- Your goal -
Word for word, write the records out again, but omit each picture.
• • • • •
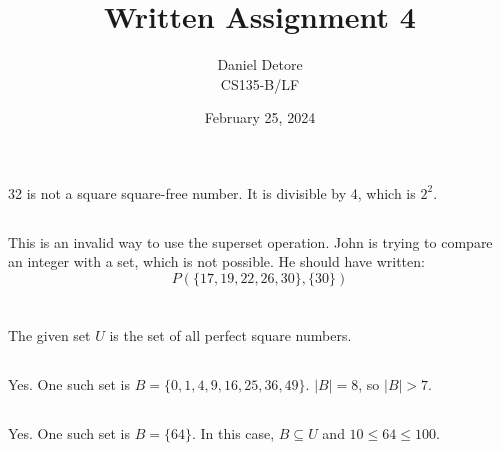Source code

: \documentclass{article}
\title{Written Assignment 4}
\author{Daniel Detore\\CS135-B/LF}
\date{February 25, 2024}
\begin{document}
\maketitle

\section{}
\subsection{}
32 is not a square square-free number. It is divisible by 4, which is $ 2^2 $. 

\subsection{}
This is an invalid way to use the superset operation. John is trying to compare an integer with a set, which is not possible. He should have written:
\begin{equation*}
P (\{17, 19, 22, 26, 30\}, \{30\})
\end{equation*}


\section{}
The given set $U$ is the set of all perfect square numbers.

\subsection{}
Yes. One such set is $B = \{0, 1, 4, 9, 16, 25, 36, 49\}$. $|B| = 8$, so $|B| > 7$.

\subsection{}
Yes. One such set is $B = \{64\}$. In this case, $B \subseteq U$ and $10 \leq 64 \leq 100$.
\end{document}
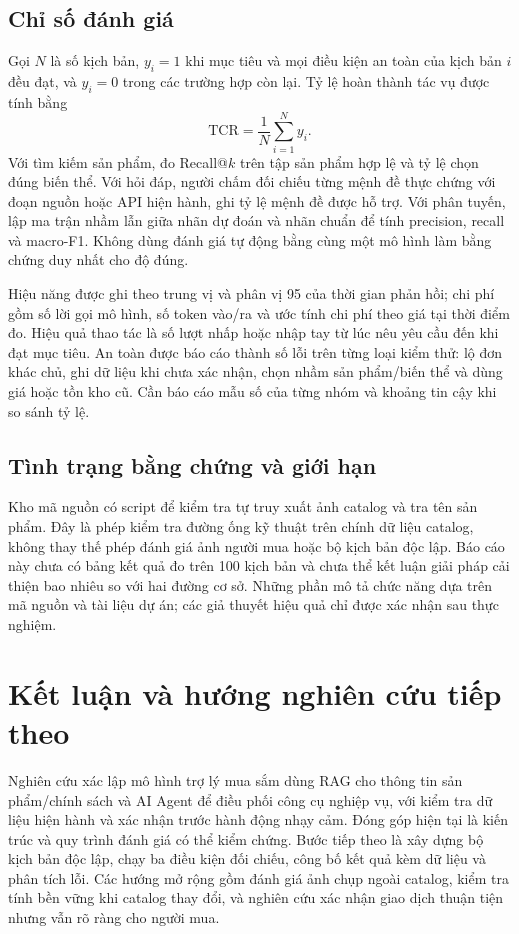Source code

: \documentclass[12pt,a4paper,oneside]{report}
\newcommand{\srcpath}[1]{\texttt{\detokenize{#1}}}
\begin{document}
\section{Chỉ số đánh giá}
Gọi $N$ là số kịch bản, $y_i=1$ khi mục tiêu và mọi điều kiện an toàn của kịch bản $i$ đều đạt, và $y_i=0$ trong các trường hợp còn lại. Tỷ lệ hoàn thành tác vụ được tính bằng
\begin{equation}\mathrm{TCR}=\frac{1}{N}\sum_{i=1}^{N}y_i.\end{equation}
Với tìm kiếm sản phẩm, đo Recall@$k$ trên tập sản phẩm hợp lệ và tỷ lệ chọn đúng biến thể. Với hỏi đáp, người chấm đối chiếu từng mệnh đề thực chứng với đoạn nguồn hoặc API hiện hành, ghi tỷ lệ mệnh đề được hỗ trợ. Với phân tuyến, lập ma trận nhầm lẫn giữa nhãn dự đoán và nhãn chuẩn để tính precision, recall và macro-F1. Không dùng đánh giá tự động bằng cùng một mô hình làm bằng chứng duy nhất cho độ đúng.

Hiệu năng được ghi theo trung vị và phân vị 95 của thời gian phản hồi; chi phí gồm số lời gọi mô hình, số token vào/ra và ước tính chi phí theo giá tại thời điểm đo. Hiệu quả thao tác là số lượt nhấp hoặc nhập tay từ lúc nêu yêu cầu đến khi đạt mục tiêu. An toàn được báo cáo thành số lỗi trên từng loại kiểm thử: lộ đơn khác chủ, ghi dữ liệu khi chưa xác nhận, chọn nhầm sản phẩm/biến thể và dùng giá hoặc tồn kho cũ. Cần báo cáo mẫu số của từng nhóm và khoảng tin cậy khi so sánh tỷ lệ.

\section{Tình trạng bằng chứng và giới hạn}
Kho mã nguồn có script \srcpath{chatbot-service/src/scripts/evaluate_product.py} để kiểm tra tự truy xuất ảnh catalog và tra tên sản phẩm. Đây là phép kiểm tra đường ống kỹ thuật trên chính dữ liệu catalog, không thay thế phép đánh giá ảnh người mua hoặc bộ kịch bản độc lập. Báo cáo này chưa có bảng kết quả đo trên 100 kịch bản và chưa thể kết luận giải pháp cải thiện bao nhiêu so với hai đường cơ sở. Những phần mô tả chức năng dựa trên mã nguồn và tài liệu dự án; các giả thuyết hiệu quả chỉ được xác nhận sau thực nghiệm.

\chapter{Kết luận và hướng nghiên cứu tiếp theo}
Nghiên cứu xác lập mô hình trợ lý mua sắm dùng RAG cho thông tin sản phẩm/chính sách và AI Agent để điều phối công cụ nghiệp vụ, với kiểm tra dữ liệu hiện hành và xác nhận trước hành động nhạy cảm. Đóng góp hiện tại là kiến trúc và quy trình đánh giá có thể kiểm chứng. Bước tiếp theo là xây dựng bộ kịch bản độc lập, chạy ba điều kiện đối chiếu, công bố kết quả kèm dữ liệu và phân tích lỗi. Các hướng mở rộng gồm đánh giá ảnh chụp ngoài catalog, kiểm tra tính bền vững khi catalog thay đổi, và nghiên cứu xác nhận giao dịch thuận tiện nhưng vẫn rõ ràng cho người mua.
\end{document}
• • • • •
- Result -
Source code

: \documentclass{article}
\title{Written Assignment 4}
\author{Daniel Detore\\CS135-B/LF}
\date{February 25, 2024}
\begin{document}
\maketitle

\section{}
\subsection{}
32 is not a square square-free number. It is divisible by 4, which is $ 2^2 $. 

\subsection{}
This is an invalid way to use the superset operation. John is trying to compare an integer with a set, which is not possible. He should have written:
\begin{equation*}
P (\{17, 19, 22, 26, 30\}, \{30\})
\end{equation*}


\section{}
The given set $U$ is the set of all perfect square numbers.

\subsection{}
Yes. One such set is $B = \{0, 1, 4, 9, 16, 25, 36, 49\}$. $|B| = 8$, so $|B| > 7$.

\subsection{}
Yes. One such set is $B = \{64\}$. In this case, $B \subseteq U$ and $10 \leq 64 \leq 100$.
\end{document}
Source code

: \documentclass[12pt,a4paper,oneside]{report}
\newcommand{\srcpath}[1]{\texttt{\detokenize{#1}}}
\begin{document}
\section{Chỉ số đánh giá}
Gọi $N$ là số kịch bản, $y_i=1$ khi mục tiêu và mọi điều kiện an toàn của kịch bản $i$ đều đạt, và $y_i=0$ trong các trường hợp còn lại. Tỷ lệ hoàn thành tác vụ được tính bằng
\begin{equation}\mathrm{TCR}=\frac{1}{N}\sum_{i=1}^{N}y_i.\end{equation}
Với tìm kiếm sản phẩm, đo Recall@$k$ trên tập sản phẩm hợp lệ và tỷ lệ chọn đúng biến thể. Với hỏi đáp, người chấm đối chiếu từng mệnh đề thực chứng với đoạn nguồn hoặc API hiện hành, ghi tỷ lệ mệnh đề được hỗ trợ. Với phân tuyến, lập ma trận nhầm lẫn giữa nhãn dự đoán và nhãn chuẩn để tính precision, recall và macro-F1. Không dùng đánh giá tự động bằng cùng một mô hình làm bằng chứng duy nhất cho độ đúng.

Hiệu năng được ghi theo trung vị và phân vị 95 của thời gian phản hồi; chi phí gồm số lời gọi mô hình, số token vào/ra và ước tính chi phí theo giá tại thời điểm đo. Hiệu quả thao tác là số lượt nhấp hoặc nhập tay từ lúc nêu yêu cầu đến khi đạt mục tiêu. An toàn được báo cáo thành số lỗi trên từng loại kiểm thử: lộ đơn khác chủ, ghi dữ liệu khi chưa xác nhận, chọn nhầm sản phẩm/biến thể và dùng giá hoặc tồn kho cũ. Cần báo cáo mẫu số của từng nhóm và khoảng tin cậy khi so sánh tỷ lệ.

\section{Tình trạng bằng chứng và giới hạn}
Kho mã nguồn có script \srcpath{chatbot-service/src/scripts/evaluate_product.py} để kiểm tra tự truy xuất ảnh catalog và tra tên sản phẩm. Đây là phép kiểm tra đường ống kỹ thuật trên chính dữ liệu catalog, không thay thế phép đánh giá ảnh người mua hoặc bộ kịch bản độc lập. Báo cáo này chưa có bảng kết quả đo trên 100 kịch bản và chưa thể kết luận giải pháp cải thiện bao nhiêu so với hai đường cơ sở. Những phần mô tả chức năng dựa trên mã nguồn và tài liệu dự án; các giả thuyết hiệu quả chỉ được xác nhận sau thực nghiệm.

\chapter{Kết luận và hướng nghiên cứu tiếp theo}
Nghiên cứu xác lập mô hình trợ lý mua sắm dùng RAG cho thông tin sản phẩm/chính sách và AI Agent để điều phối công cụ nghiệp vụ, với kiểm tra dữ liệu hiện hành và xác nhận trước hành động nhạy cảm. Đóng góp hiện tại là kiến trúc và quy trình đánh giá có thể kiểm chứng. Bước tiếp theo là xây dựng bộ kịch bản độc lập, chạy ba điều kiện đối chiếu, công bố kết quả kèm dữ liệu và phân tích lỗi. Các hướng mở rộng gồm đánh giá ảnh chụp ngoài catalog, kiểm tra tính bền vững khi catalog thay đổi, và nghiên cứu xác nhận giao dịch thuận tiện nhưng vẫn rõ ràng cho người mua.
\end{document}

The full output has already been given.